Politics
Boesak resigns from Cope, but welcome to return ‘home’
Western Cape Congress of the People (Cope) leader Allan Boesak resigned from the party on Tuesday, issuing a blistering attack on the party’s internal organisation which will serve to confirm reports that it is crumbling.
Boesak, the third senior member to leave since the election in April, said in his statement that “party structures continue to be in disarray”.
“From the very beginning the party structures, such as they were, were characterised by faction fighting, strife, pitched battles for political supremacy and duplicity,” Boesak said.
Boesak said many “good, hard workers” in the party had been suspended because they dared to criticise the leadership. “It seems that the mud is rising. I have no desire to subject my family, myself or my calling to serve our people to these sorts of indignities and destructive politicking.”

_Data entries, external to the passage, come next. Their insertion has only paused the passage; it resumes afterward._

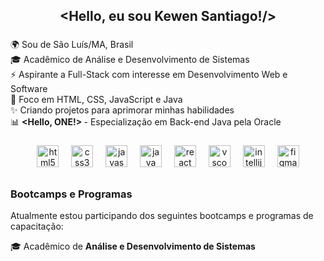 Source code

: ###

<h2 align="center">&lt;Hello, eu sou Kewen Santiago!/&gt;</h2>

###
<p align="left">🌍 Sou de São Luís/MA, Brasil<br>🎓 Acadêmico de Análise e Desenvolvimento de Sistemas<br>⚡ Aspirante a Full-Stack com interesse em Desenvolvimento Web e Software<br>🎯 Foco em HTML, CSS, JavaScript e Java<br>✨ Criando projetos para aprimorar minhas habilidades<br>📊 <b>&lt;Hello, ONE!&gt; </b> - Especialização em Back-end Java pela Oracle

###

<div align="center">
  <img src="https://cdn.jsdelivr.net/gh/devicons/devicon/icons/html5/html5-original.svg" height="35" alt="html5 logo"  />
  <img width="12" />
  <img src="https://cdn.jsdelivr.net/gh/devicons/devicon/icons/css3/css3-original.svg" height="35" alt="css3 logo"  />
  <img width="12" />
  <img src="https://cdn.jsdelivr.net/gh/devicons/devicon/icons/javascript/javascript-original.svg" height="35" alt="javascript logo"  />
  <img width="12" />
  <img src="https://cdn.jsdelivr.net/gh/devicons/devicon/icons/java/java-original.svg" height="35" alt="java logo"  />
  <img width="12" />
  <img src="https://cdn.jsdelivr.net/gh/devicons/devicon/icons/react/react-original.svg" height="35" alt="react logo"  />
  <img width="12" />
  <img src="https://cdn.jsdelivr.net/gh/devicons/devicon/icons/vscode/vscode-original.svg" height="35" alt="vscode logo"  />
  <img width="12" />
  <img src="https://cdn.jsdelivr.net/gh/devicons/devicon/icons/intellij/intellij-original.svg" height="35" alt="intellij logo"  />
  <img width="12" />
  <img src="https://cdn.jsdelivr.net/gh/devicons/devicon/icons/figma/figma-original.svg" height="35" alt="figma logo"  />
</div>

###

## <h3 align="left"> Bootcamps e Programas </h3>

<p align="left"> Atualmente estou participando dos seguintes bootcamps e programas de capacitação:</p>



<div align="left">
 🎓 Acadêmico de <b>Análise e Desenvolvimento de Sistemas</b><br>
 
</div>
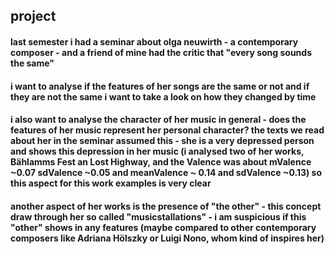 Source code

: ## project
#### last semester i had a seminar about olga neuwirth - a contemporary composer - and a friend of mine had the critic that "every song sounds the same"
#### i want to analyse if the features of her songs are the same or not and if they are not the same i want to take a look on how they changed by time
#### i also want to analyse the character of her music in general - does the features of her music represent her personal character? the texts we read about her in the seminar assumed this - she is a very depressed person and shows this depression in her music (i analysed two of her works, Bählamms Fest an Lost Highway, and the Valence was about mValence ~0.07 sdValence ~0.05 and meanValence ~ 0.14 and sdValence ~0.13) so this aspect for this work examples is very clear
#### another aspect of her works is the presence of "the other" - this concept draw through her so called "musicstallations" - i am suspicious if this "other" shows in any features (maybe compared to other contemporary composers like Adriana Hölszky or Luigi Nono, whom kind of inspires her)
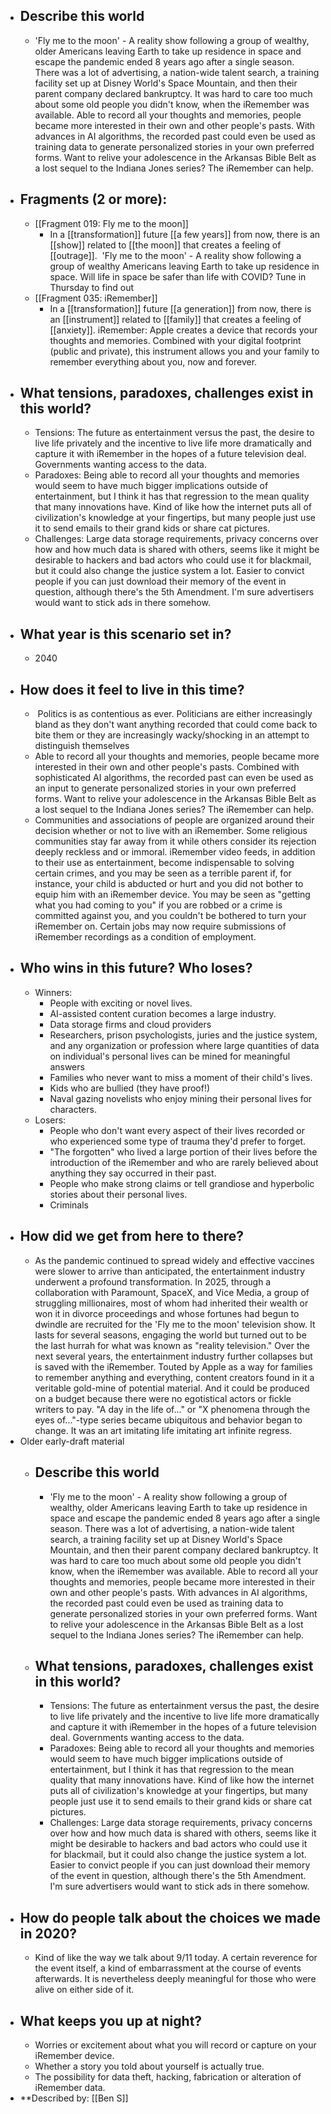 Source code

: - ## Describe this world
    - 'Fly me to the moon' - A reality show following a group of wealthy, older Americans leaving Earth to take up residence in space and escape the pandemic ended 8 years ago after a single season. There was a lot of advertising, a nation-wide talent search, a training facility set up at Disney World's Space Mountain, and then their parent company declared bankruptcy. It was hard to care too much about some old people you didn't know, when the iRemember was available. Able to record all your thoughts and memories, people became more interested in their own and other people's pasts. With advances in AI algorithms, the recorded past could even be used as training data to generate personalized stories in your own preferred forms. Want to relive your adolescence in the Arkansas Bible Belt as a lost sequel to the Indiana Jones series? The iRemember can help.
- ## Fragments (2 or more):
    - [[Fragment 019: Fly me to the moon]]
        - In a [[transformation]] future [[a few years]] from now, there is an [[show]] related to [[the moon]] that creates a feeling of [[outrage]].  'Fly me to the moon' - A reality show following a group of wealthy Americans leaving Earth to take up residence in space. Will life in space be safer than life with COVID? Tune in Thursday to find out
    - [[Fragment 035: iRemember]]
        - In a [[transformation]] future [[a generation]] from now, there is an [[instrument]] related to [[family]] that creates a feeling of [[anxiety]]. iRemember: Apple creates a device that records your thoughts and memories. Combined with your digital footprint (public and private), this instrument allows you and your family to remember everything about you, now and forever.
- ## What tensions, paradoxes, challenges exist in this world?
    - Tensions: The future as entertainment versus the past, the desire to live life privately and the incentive to live life more dramatically and capture it with iRemember in the hopes of a future television deal. Governments wanting access to the data.
    - Paradoxes: Being able to record all your thoughts and memories would seem to have much bigger implications outside of entertainment, but I think it has that regression to the mean quality that many innovations have. Kind of like how the internet puts all of civilization's knowledge at your fingertips, but many people just use it to send emails to their grand kids or share cat pictures.
    - Challenges: Large data storage requirements, privacy concerns over how and how much data is shared with others, seems like it might be desirable to hackers and bad actors who could use it for blackmail, but it could also change the justice system a lot. Easier to convict people if you can just download their memory of the event in question, although there's the 5th Amendment. I'm sure advertisers would want to stick ads in there somehow.
- ## What year is this scenario set in?
    - 2040
- ## How does it feel to live in this time?
    -  Politics is as contentious as ever. Politicians are either increasingly bland as they don't want anything recorded that could come back to bite them or they are increasingly wacky/shocking in an attempt to distinguish themselves 
    - Able to record all your thoughts and memories, people became more interested in their own and other people's pasts. Combined with sophisticated AI algorithms, the recorded past can even be used as an input to generate personalized stories in your own preferred forms. Want to relive your adolescence in the Arkansas Bible Belt as a lost sequel to the Indiana Jones series? The iRemember can help.
    - Communities and associations of people are organized around their decision whether or not to live with an iRemember. Some religious communities stay far away from it while others consider its rejection deeply reckless and or immoral. iRemember video feeds, in addition to their use as entertainment, become indispensable to solving certain crimes, and you may be seen as a terrible parent if, for instance, your child is abducted or hurt and you did not bother to equip him with an iRemember device. You may be seen as "getting what you had coming to you" if you are robbed or a crime is committed against you, and you couldn't be bothered to turn your iRemember on. Certain jobs may now require submissions of iRemember recordings as a condition of employment.
- ## Who wins in this future? Who loses?
    - Winners:
        - People with exciting or novel lives.
        - AI-assisted content curation becomes a large industry.
        - Data storage firms and cloud providers
        - Researchers, prison psychologists, juries and the justice system, and any organization or profession where large quantities of data on individual's personal lives can be mined for meaningful answers
        - Families who never want to miss a moment of their child's lives.
        - Kids who are bullied (they have proof!)
        - Naval gazing novelists who enjoy mining their personal lives for characters.
    - Losers:
        - People who don't want every aspect of their lives recorded or who experienced some type of trauma they'd prefer to forget.
        - "The forgotten" who lived a large portion of their lives before the introduction of the iRemember and who are rarely believed about anything they say occurred in their past.
        - People who make strong claims or tell grandiose and hyperbolic stories about their personal lives.
        - Criminals
- ## How did we get from here to there?
    - As the pandemic continued to spread widely and effective vaccines were slower to arrive than anticipated, the entertainment industry underwent a profound transformation. In 2025, through a collaboration with Paramount, SpaceX, and Vice Media, a group of struggling millionaires, most of whom had inherited their wealth or won it in divorce proceedings and whose fortunes had begun to dwindle are recruited for the 'Fly me to the moon' television show. It lasts for several seasons, engaging the world but turned out to be the last hurrah for what was known as "reality television." Over the next several years, the entertainment industry further collapses but is saved with the iRemember. Touted by Apple as a way for families to remember anything and everything, content creators found in it a veritable gold-mine of potential material. And it could be produced on a budget because there were no egotistical actors or fickle writers to pay. "A day in the life of..." or "X phenomena through the eyes of..."-type series became ubiquitous and behavior began to change. It was an art imitating life imitating art infinite regress.
- Older early-draft material
    - ## Describe this world
        - 'Fly me to the moon' - A reality show following a group of wealthy, older Americans leaving Earth to take up residence in space and escape the pandemic ended 8 years ago after a single season. There was a lot of advertising, a nation-wide talent search, a training facility set up at Disney World's Space Mountain, and then their parent company declared bankruptcy. It was hard to care too much about some old people you didn't know, when the iRemember was available. Able to record all your thoughts and memories, people became more interested in their own and other people's pasts. With advances in AI algorithms, the recorded past could even be used as training data to generate personalized stories in your own preferred forms. Want to relive your adolescence in the Arkansas Bible Belt as a lost sequel to the Indiana Jones series? The iRemember can help.
    - ## What tensions, paradoxes, challenges exist in this world?
        - Tensions: The future as entertainment versus the past, the desire to live life privately and the incentive to live life more dramatically and capture it with iRemember in the hopes of a future television deal. Governments wanting access to the data.
        - Paradoxes: Being able to record all your thoughts and memories would seem to have much bigger implications outside of entertainment, but I think it has that regression to the mean quality that many innovations have. Kind of like how the internet puts all of civilization's knowledge at your fingertips, but many people just use it to send emails to their grand kids or share cat pictures.
        - Challenges: Large data storage requirements, privacy concerns over how and how much data is shared with others, seems like it might be desirable to hackers and bad actors who could use it for blackmail, but it could also change the justice system a lot. Easier to convict people if you can just download their memory of the event in question, although there's the 5th Amendment. I'm sure advertisers would want to stick ads in there somehow.
- ## How do people talk about the choices we made in 2020?
    - Kind of like the way we talk about 9/11 today. A certain reverence for the event itself, a kind of embarrassment at the course of events afterwards. It is nevertheless deeply meaningful for those who were alive on either side of it.
- ## What keeps you up at night?
    - Worries or excitement about what you will record or capture on your iRemember device.
    - Whether a story you told about yourself is actually true.
    - The possibility for data theft, hacking, fabrication or alteration of iRemember data.
- **Described by: [[Ben S]]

His statement hints at more than disorganisation, citing “irregularities” with the list process prior to the election – without specifying what these irregularities might be. Presumably Boesak is referring to the decision prior to the election to install Mvume Dandala as Cope’s presidential candidate while party leadership remained with Terror Lekota.
Boesak also referred to the leadership position, saying interim leadership situation which had persisted “made normal work almost impossible”
Boesak did not provide any clues about whether he might have been lured back to the ANC, saying instead that to “continue with my work in the civil society, in the church and as extraordinary professor at the University of Stellenbosch”.
However, not two hours after Boesak announced his resignation from the party on Tuesday, Labour Minister Membathisi Mdladlana issued a statement inviting him back to the ANC.
“Mdladlana says he wishes to remind Boesak about his home, the organisation with ideology and vision, the ANC,” said a statement released by Mdladlana’s office.
Cope spokesman Phillip Dexter brushed aside Boesak’s criticism,saying it was never going to be easy to launch a new political party.
“We’ve received his resignation with regret. He joined the party when we launched… so obviously people had high hopes for his involvement.
“The kind of challenges he pointed out… are ordinary challenges when you are dealing with a new organisation. We wish him the best in his future endeavours,” Dexter told press association Sapa.
Boesak’s criticism of Cope dovetails neatly with the prevailing orthodoxy about the party: that its being run by people who were not particularly good organisers when they were part of the ANC, so it’s hardly surprising that the are running an opposition party badly.
The other two Cope leaders who resigned recently, Simon Grindrod and Lynda Odendaal, also expressed frustration with the internal organisation in the party.
It’s an open question whose reputation will suffer the most because of Boesak’s resignation. Lekota is party leader, so technically he is where the buck stops. Yet Dandala has been totally invisible since the party emerged, so some blame must fall on his leadership abilities (or lack thereof).